Dataset excerpts:

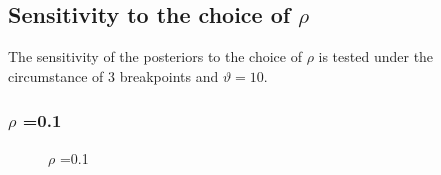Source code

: \documentclass{article}
\begin{document}
\subsection{Sensitivity to the choice of $\rho$}

The sensitivity of the posteriors to the choice of $\rho$ is tested under the circumstance of 3 breakpoints and $\vartheta=10$.
\subsubsection{$\rho$ =0.1 }
\begin{figure}[H]
    \centering
    \caption{$\rho$ =0.1}
\end{figure}
\end{document}

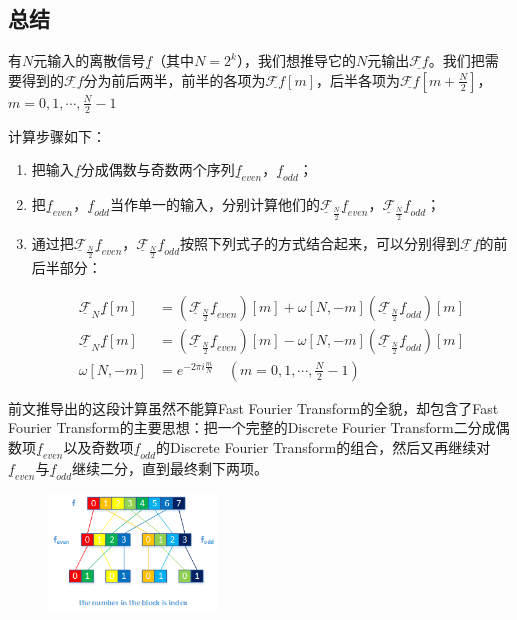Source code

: \subsection{总结}
有$N$元输入的离散信号$\underline{f}$（其中$N=2^k$），我们想推导它的$N$元输出$\underline{\mathcal{F}f}$。我们把需要得到的$\underline{\mathcal{F}f}$分为前后两半，前半的各项为$\underline{\mathcal{F}f}[m]$，后半各项为$\underline{\mathcal{F}f}[m+\frac{N}{2}]$，$m=0,1,\cdots,\frac{N}{2}-1$

计算步骤如下：
\begin{enumerate}
	\item 把输入$\underline{f}$分成偶数与奇数两个序列$\underline{f}_{even}$，$\underline{f}_{odd}$；
	\item 把$\underline{f}_{even}$，$\underline{f}_{odd}$当作单一的输入，分别计算他们的$\underline{\mathcal{F}}_{\frac{N}{2}}\underline{f}_{even}$，$\underline{\mathcal{F}}_{\frac{N}{2}}\underline{f}_{odd}$；
	\item 通过把$\underline{\mathcal{F}}_{\frac{N}{2}}\underline{f}_{even}$，$\underline{\mathcal{F}}_{\frac{N}{2}}\underline{f}_{odd}$按照下列式子的方式结合起来，可以分别得到$\underline{\mathcal{F}}\underline{f}$的前后半部分：

	      \begin{align*}
		      \underline{\mathcal{F}}_N\underline{f}[m] & = \left( \underline{\mathcal{F}}_{\frac{N}{2}}\underline{f}_{even} \right)[m]+\omega[N,-m]\left( \underline{\mathcal{F}}_{\frac{N}{2}}\underline{f}_{odd} \right)[m] \\
		      \underline{\mathcal{F}}_N\underline{f}[m] & = \left( \underline{\mathcal{F}}_{\frac{N}{2}}\underline{f}_{even} \right)[m]-\omega[N,-m]\left( \underline{\mathcal{F}}_{\frac{N}{2}}\underline{f}_{odd} \right)[m] \\
		      \omega[N,-m]                              & = e^{-2\pi i\frac{m}{N}}\quad (m=0,1,\cdots,\frac{N}{2}-1)
	      \end{align*}
\end{enumerate}


前文推导出的这段计算虽然不能算Fast Fourier Transform的全貌，却包含了Fast Fourier Transform的主要思想：把一个完整的Discrete Fourier Transform二分成偶数项$\underline{f}_{even}$以及奇数项$\underline{f}_{odd}$的Discrete Fourier Transform的组合，然后又再继续对$\underline{f}_{even}$与$\underline{f}_{odd}$继续二分，直到最终剩下两项。
\begin{figure}[H]
	\centering
	\includegraphics[width=0.4\textwidth]{assets/FFT.png}
\end{figure}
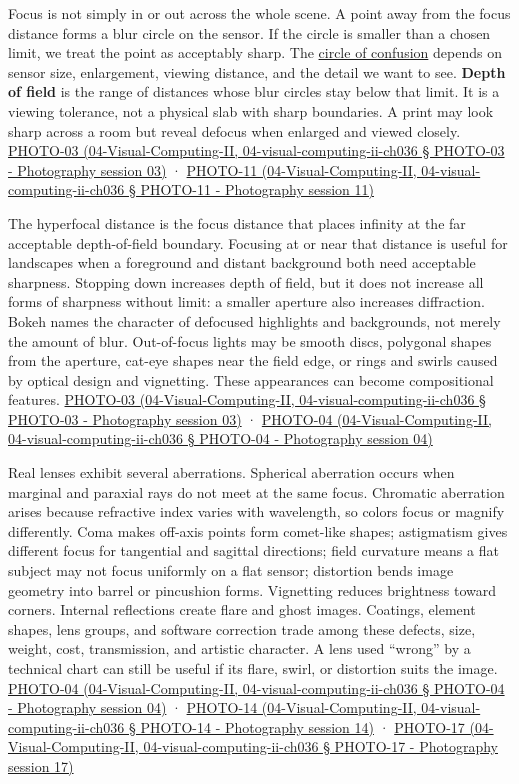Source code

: Focus is not simply in or out across the whole scene. A point away from the focus distance forms a blur circle on the sensor. If the circle is smaller than a chosen limit, we treat the point as acceptably sharp. The \hyperref[appendix-21f8456e2629]{circle of confusion} depends on sensor size, enlargement, viewing distance, and the detail we want to see. \textbf{Depth of field} is the range of distances whose blur circles stay below that limit. It is a viewing tolerance, not a physical slab with sharp boundaries. A print may look sharp across a room but reveal defocus when enlarged and viewed closely. \href{}{PHOTO-03 (04-Visual-Computing-II, 04-visual-computing-ii-ch036 § PHOTO-03 - Photography session 03)} · \href{}{PHOTO-11 (04-Visual-Computing-II, 04-visual-computing-ii-ch036 § PHOTO-11 - Photography session 11)}

The hyperfocal distance is the focus distance that places infinity at the far acceptable depth-of-field boundary. Focusing at or near that distance is useful for landscapes when a foreground and distant background both need acceptable sharpness. Stopping down increases depth of field, but it does not increase all forms of sharpness without limit: a smaller aperture also increases diffraction. Bokeh names the character of defocused highlights and backgrounds, not merely the amount of blur. Out-of-focus lights may be smooth discs, polygonal shapes from the aperture, cat-eye shapes near the field edge, or rings and swirls caused by optical design and vignetting. These appearances can become compositional features. \href{}{PHOTO-03 (04-Visual-Computing-II, 04-visual-computing-ii-ch036 § PHOTO-03 - Photography session 03)} · \href{}{PHOTO-04 (04-Visual-Computing-II, 04-visual-computing-ii-ch036 § PHOTO-04 - Photography session 04)}

Real lenses exhibit several aberrations. Spherical aberration occurs when marginal and paraxial rays do not meet at the same focus. Chromatic aberration arises because refractive index varies with wavelength, so colors focus or magnify differently. Coma makes off-axis points form comet-like shapes; astigmatism gives different focus for tangential and sagittal directions; field curvature means a flat subject may not focus uniformly on a flat sensor; distortion bends image geometry into barrel or pincushion forms. Vignetting reduces brightness toward corners. Internal reflections create flare and ghost images. Coatings, element shapes, lens groups, and software correction trade among these defects, size, weight, cost, transmission, and artistic character. A lens used ``wrong'' by a technical chart can still be useful if its flare, swirl, or distortion suits the image. \href{}{PHOTO-04 (04-Visual-Computing-II, 04-visual-computing-ii-ch036 § PHOTO-04 - Photography session 04)} · \href{}{PHOTO-14 (04-Visual-Computing-II, 04-visual-computing-ii-ch036 § PHOTO-14 - Photography session 14)} · \href{}{PHOTO-17 (04-Visual-Computing-II, 04-visual-computing-ii-ch036 § PHOTO-17 - Photography session 17)}

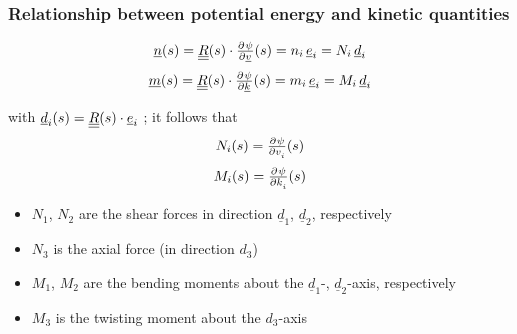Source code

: \begin{frame}
  \frametitle{Relationship between potential energy and kinetic quantities}
 
  \begin{displaymath}
    \underline{n}(s) = \doubleunderline{R}(s) \cdot \pd{\psi}{\underline{v}}(s) =
    n_i \, \underline{e}_i = N_i \, \underline{d}_i
  \end{displaymath}
  \begin{displaymath}
    \underline{m}(s) = \doubleunderline{R}(s) \cdot \pd{\psi}{\underline{k}}(s) =
    m_i \, \underline{e}_i = M_i \, \underline{d}_i
  \end{displaymath}
  
  with $\underline{d}_i(s) = \underline{\underline{R}}(s) \cdot \underline{e}_i$ ; it follows that
  \begin{displaymath}
    N_i(s) = \pd{\psi}{v_i}(s)
  \end{displaymath}
  \begin{displaymath}
    M_i(s) = \pd{\psi}{k_i}(s)
  \end{displaymath}
  
  \vspace{0.5em}
  \begin{itemize}
    \item $N_1$, $N_2$ are the shear forces in direction $\underline{d}_1$, $\underline{d}_2$, respectively
    \item $N_3$ is the axial force (in direction $d_3$)
    \item $M_1$, $M_2$ are the bending moments about the $\underline{d}_1$-, $\underline{d}_2$-axis, respectively
    \item $M_3$ is the twisting moment about the $d_3$-axis
  \end{itemize}
\end{frame}

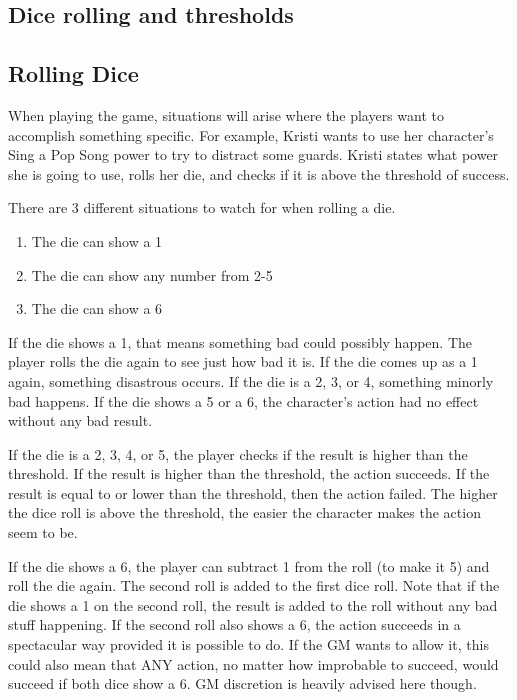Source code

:\begin{flushleft}

\chapter{Dice rolling and thresholds}

\section*{Rolling Dice}

When playing the game, situations will arise where the players want to
accomplish something specific. For example, Kristi wants to use her character's
Sing a Pop Song power to try to distract some guards. Kristi states what power
she is going to use, rolls her die, and checks if it is above the
threshold of success.

There are 3 different situations to watch for when rolling a die.

\begin{enumerate}
    \item{The die can show a 1}
    \item{The die can show any number from 2-5}
    \item{The die can show a 6}
\end{enumerate}

If the die shows a 1, that means something bad could possibly happen. The
player rolls the die again to see just how bad it is. If the die comes up as a
1 again, something disastrous occurs. If the die is a 2, 3, or 4, something
minorly bad happens. If the die shows a 5 or a 6, the character's action
had no effect without any bad result.

If the die is a 2, 3, 4, or 5, the player checks if the result is higher than
the threshold. If the result is higher than the threshold, the action succeeds.
If the result is equal to or lower than the threshold, then the action failed.
The higher the dice roll is above the threshold, the easier the character makes
the action seem to be.

If the die shows a 6, the player can subtract 1 from the roll (to make it 5)
and roll the die again. The second roll is added to the first dice roll. Note
that if the die shows a 1 on the second roll, the result is added to the roll
without any bad stuff happening. If the second roll also shows a 6, the action
succeeds in a spectacular way provided it is possible to do.
If the GM wants to allow it, this could also mean that ANY action, no matter
how improbable to succeed, would succeed if both dice show a 6. GM discretion
is heavily advised here though.


\end{flushleft}
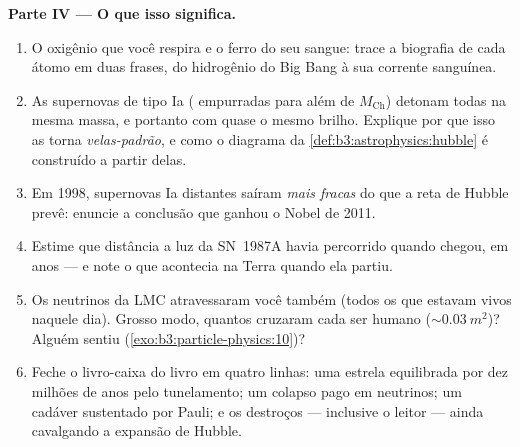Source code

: \begin{problem}
\medskip\noindent\textbf{Parte IV --- O que isso significa.}

\begin{enumerate}[resume]
  \item O oxigênio que você respira e o ferro do seu sangue:
        trace a biografia de cada átomo em duas frases, do
        hidrogênio do Big Bang à sua corrente sanguínea.
  \item As supernovas de tipo Ia ( empurradas para além de
        $M_{\text{Ch}}$) detonam todas na mesma massa, e portanto
        com quase o mesmo brilho. Explique por que isso as torna
        \emph{velas-padrão}, e como o diagrama da
        \cref{def:b3:astrophysics:hubble} é construído
        a partir delas.
  \item Em 1998, supernovas Ia distantes saíram \emph{mais fracas}
        do que a reta de Hubble prevê: enuncie a
        conclusão que ganhou o Nobel de 2011.
  \item Estime que distância a luz da SN~1987A havia percorrido quando
        chegou, em anos --- e note o que acontecia na
        Terra quando ela partiu.
  \item Os neutrinos da LMC atravessaram você também (todos os que
        estavam vivos naquele dia). Grosso modo, quantos cruzaram cada ser
        humano (${\sim}\qty{0.03}{m^2}$)? Alguém sentiu
        (\cref{exo:b3:particle-physics:10})?
  \item Feche o livro-caixa do livro em quatro linhas: uma estrela
        equilibrada por dez milhões de anos pelo tunelamento; um colapso
        pago em neutrinos; um cadáver sustentado por Pauli; e os
        destroços --- inclusive o leitor --- ainda cavalgando
        a expansão de Hubble.
\end{enumerate}
\end{problem}
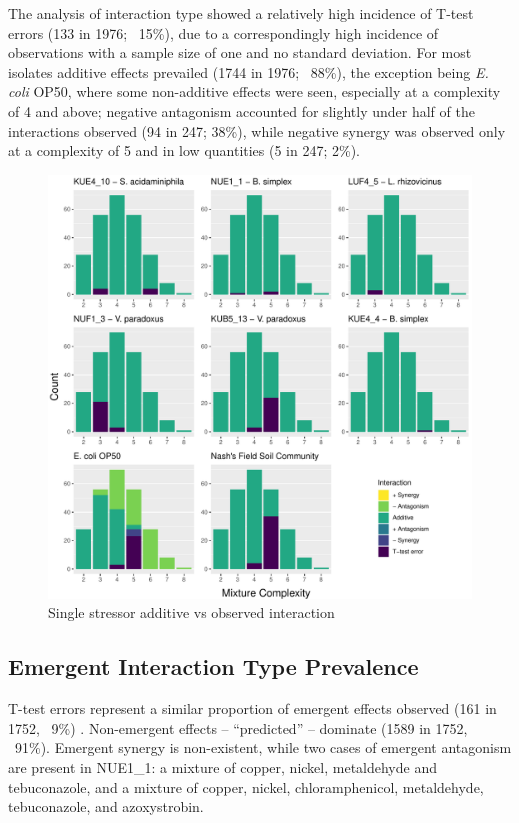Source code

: \documentclass[final,1p,times]{elsarticle}
\begin{document}
The analysis of interaction type showed a relatively high incidence of T-test errors (133 in 1976; ~15\%), due to a correspondingly high incidence of observations with a sample size of one and no standard deviation. For most isolates additive effects prevailed (1744 in 1976; ~88\%), the exception being \textit{E. coli} OP50, where some non-additive effects were seen, especially at a complexity of 4 and above; negative antagonism accounted for slightly under half of the interactions observed (94 in 247; 38\%), while negative synergy was observed only at a complexity of 5 and in low quantities (5 in 247; 2\%).

\begin{figure}[hb]
    \centering
    \includegraphics[width = \textwidth]{Scripts/Results/Final_Pipeline/histogram_interaction_basic.pdf}
    \caption{Single stressor additive vs observed interaction}
    \label{fig:histogram_interaction_basic}
\end{figure}

\newpage
\subsection{Emergent Interaction Type Prevalence}
\label{S:3:8}

T-test errors represent a similar proportion of emergent effects observed (161 in 1752, ~9\%) . Non-emergent effects – “predicted” – dominate (1589 in 1752, ~91\%). Emergent synergy is non-existent, while two cases of emergent antagonism are present in NUE1\_1: a mixture of copper, nickel, metaldehyde and tebuconazole, and a mixture of copper, nickel, chloramphenicol, metaldehyde, tebuconazole, and azoxystrobin.
\end{document}

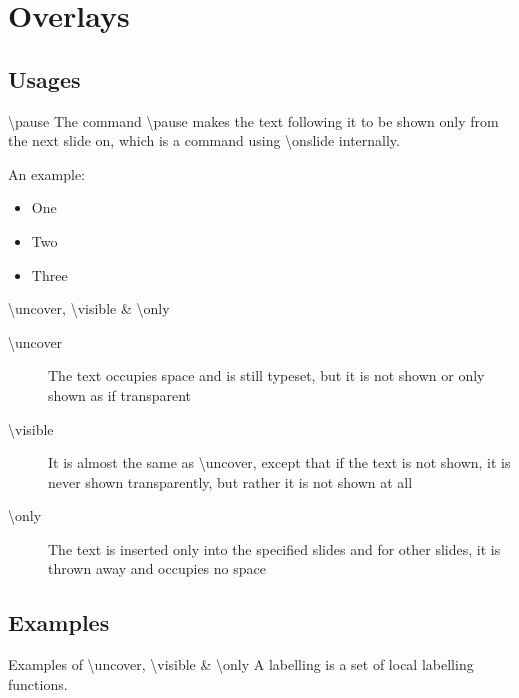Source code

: \section{Overlays}

\subsection{Usages}

\begin{frame}{\textbackslash pause}
	The command \textbackslash pause makes the text following it to be shown only from the next slide on, which is a command using \textbackslash onslide internally.

	An example:
	\begin{itemize}
		\pause
		\item One
		\pause
		\item Two
		\pause
		\item Three
	\end{itemize}
\end{frame}

\begin{frame}{\textbackslash uncover, \textbackslash visible \& \textbackslash only}
	\begin{description}
		\item[\textbackslash uncover] The text occupies space and is still typeset, but it is not shown or only shown as if transparent
		\item[\textbackslash visible] It is almost the same as \textbackslash uncover, except that if the text is not shown, it is never shown transparently, but rather it is not shown at all
		\item[\textbackslash only] The text is inserted only into the specified slides and for other slides, it is thrown away and occupies no space
	\end{description}
\end{frame}

\subsection{Examples}

\begin{frame}{Examples of \textbackslash uncover, \textbackslash visible \& \textbackslash only}
	A labelling is a set of local labelling functions.

	\begin{itemize}
	\end{itemize}

	\begin{figure}[ht]
		\centering
		
	\end{figure}
\end{frame}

THE TASK:
All that is wanted is the stretch of lines above from the one containing "the action seem to be." through the one containing "without any bad stuff", duplicated exactly.

RESPONSE BOX:
the action seem to be.

If the die shows a 6, the player can subtract 1 from the roll (to make it 5)
and roll the die again. The second roll is added to the first dice roll. Note
that if the die shows a 1 on the second roll, the result is added to the roll
without any bad stuff happening. If the second roll also shows a 6, the action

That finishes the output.